Financial regulation and the loss of sovereignty

A global phenomenon, nothing to do with Brexit

Right now in South Africa, President Zuma is being urged to refuse to sign the new Financial Intelligence Centre Amendment Act.

This act is part of ongoing global tightening of controls to reduce/eliminate money laundering and combat the financing of terrorism. There is plenty of freely available documentation to describe the aims – for example from the IMF and from the World Bank.

So these regulations are centrally imposed by global non-government organizations. Just like the Kyoto Protocol and the United Nations Declaration of the Rights of the Child, right?

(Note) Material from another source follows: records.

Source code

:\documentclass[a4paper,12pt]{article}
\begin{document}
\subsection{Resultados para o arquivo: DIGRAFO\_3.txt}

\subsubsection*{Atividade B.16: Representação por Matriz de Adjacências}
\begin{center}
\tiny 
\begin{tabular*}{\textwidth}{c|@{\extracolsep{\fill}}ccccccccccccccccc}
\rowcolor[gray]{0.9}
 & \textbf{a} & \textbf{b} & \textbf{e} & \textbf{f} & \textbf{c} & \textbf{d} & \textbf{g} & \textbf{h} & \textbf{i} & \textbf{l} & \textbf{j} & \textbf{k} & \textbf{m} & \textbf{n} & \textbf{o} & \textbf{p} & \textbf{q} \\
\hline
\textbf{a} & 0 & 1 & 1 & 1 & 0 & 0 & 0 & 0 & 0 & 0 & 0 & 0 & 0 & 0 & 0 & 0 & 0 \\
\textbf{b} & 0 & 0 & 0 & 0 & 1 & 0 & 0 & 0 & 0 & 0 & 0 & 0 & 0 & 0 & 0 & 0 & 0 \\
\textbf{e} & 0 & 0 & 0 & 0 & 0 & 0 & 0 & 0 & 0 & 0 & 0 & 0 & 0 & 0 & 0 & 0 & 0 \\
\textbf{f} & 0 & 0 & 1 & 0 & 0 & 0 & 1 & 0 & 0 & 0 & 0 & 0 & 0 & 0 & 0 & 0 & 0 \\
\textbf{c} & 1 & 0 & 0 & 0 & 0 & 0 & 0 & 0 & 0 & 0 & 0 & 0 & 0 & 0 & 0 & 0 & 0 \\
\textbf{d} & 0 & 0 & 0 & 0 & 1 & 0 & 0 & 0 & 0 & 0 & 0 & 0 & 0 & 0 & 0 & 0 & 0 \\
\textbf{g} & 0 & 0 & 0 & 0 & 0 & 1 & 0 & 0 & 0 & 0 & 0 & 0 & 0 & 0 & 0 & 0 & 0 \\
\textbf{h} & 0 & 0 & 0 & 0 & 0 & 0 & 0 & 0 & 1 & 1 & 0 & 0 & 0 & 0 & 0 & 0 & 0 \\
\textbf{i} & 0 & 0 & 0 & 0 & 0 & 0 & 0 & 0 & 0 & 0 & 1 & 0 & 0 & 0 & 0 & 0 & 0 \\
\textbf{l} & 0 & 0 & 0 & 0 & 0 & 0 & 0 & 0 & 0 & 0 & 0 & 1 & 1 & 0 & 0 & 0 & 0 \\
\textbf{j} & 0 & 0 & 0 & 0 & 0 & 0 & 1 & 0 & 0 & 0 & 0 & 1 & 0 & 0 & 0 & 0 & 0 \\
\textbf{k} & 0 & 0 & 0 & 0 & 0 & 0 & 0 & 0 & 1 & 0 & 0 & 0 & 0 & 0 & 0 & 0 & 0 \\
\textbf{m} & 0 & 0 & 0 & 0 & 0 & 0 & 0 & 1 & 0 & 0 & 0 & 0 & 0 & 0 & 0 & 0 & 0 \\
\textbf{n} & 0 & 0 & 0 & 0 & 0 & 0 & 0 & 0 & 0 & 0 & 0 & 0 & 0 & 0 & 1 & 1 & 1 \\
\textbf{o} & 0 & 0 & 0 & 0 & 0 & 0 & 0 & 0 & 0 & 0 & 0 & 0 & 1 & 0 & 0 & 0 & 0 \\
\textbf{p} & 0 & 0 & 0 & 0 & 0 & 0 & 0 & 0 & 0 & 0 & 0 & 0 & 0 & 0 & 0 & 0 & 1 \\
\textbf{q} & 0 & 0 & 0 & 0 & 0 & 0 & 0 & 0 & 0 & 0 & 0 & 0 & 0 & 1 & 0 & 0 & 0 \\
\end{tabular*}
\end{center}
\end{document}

Err ….. no. These regulations are different because they inhibit cross-border business if they are not ratified.

For example, many banks in other countries do not have to just implement AML (anti-money laundering) and CFT/CTF (combating the financing of terrorism / counter terrorist financing) rules. They also perform the role of correspondent banks and have to ensure that their respondent banks are also compliant. For example, the Wolfsberg Correspondent Banking Principles lay out best practices that have been adopted by many global banks, and the Financial Action Task Force (“FATF”) International Standards on Combating Money Laundering and the Financing of Terrorism & Proliferation recommendations have become de facto global rules even though every country enacts its own AML/CFT legislation.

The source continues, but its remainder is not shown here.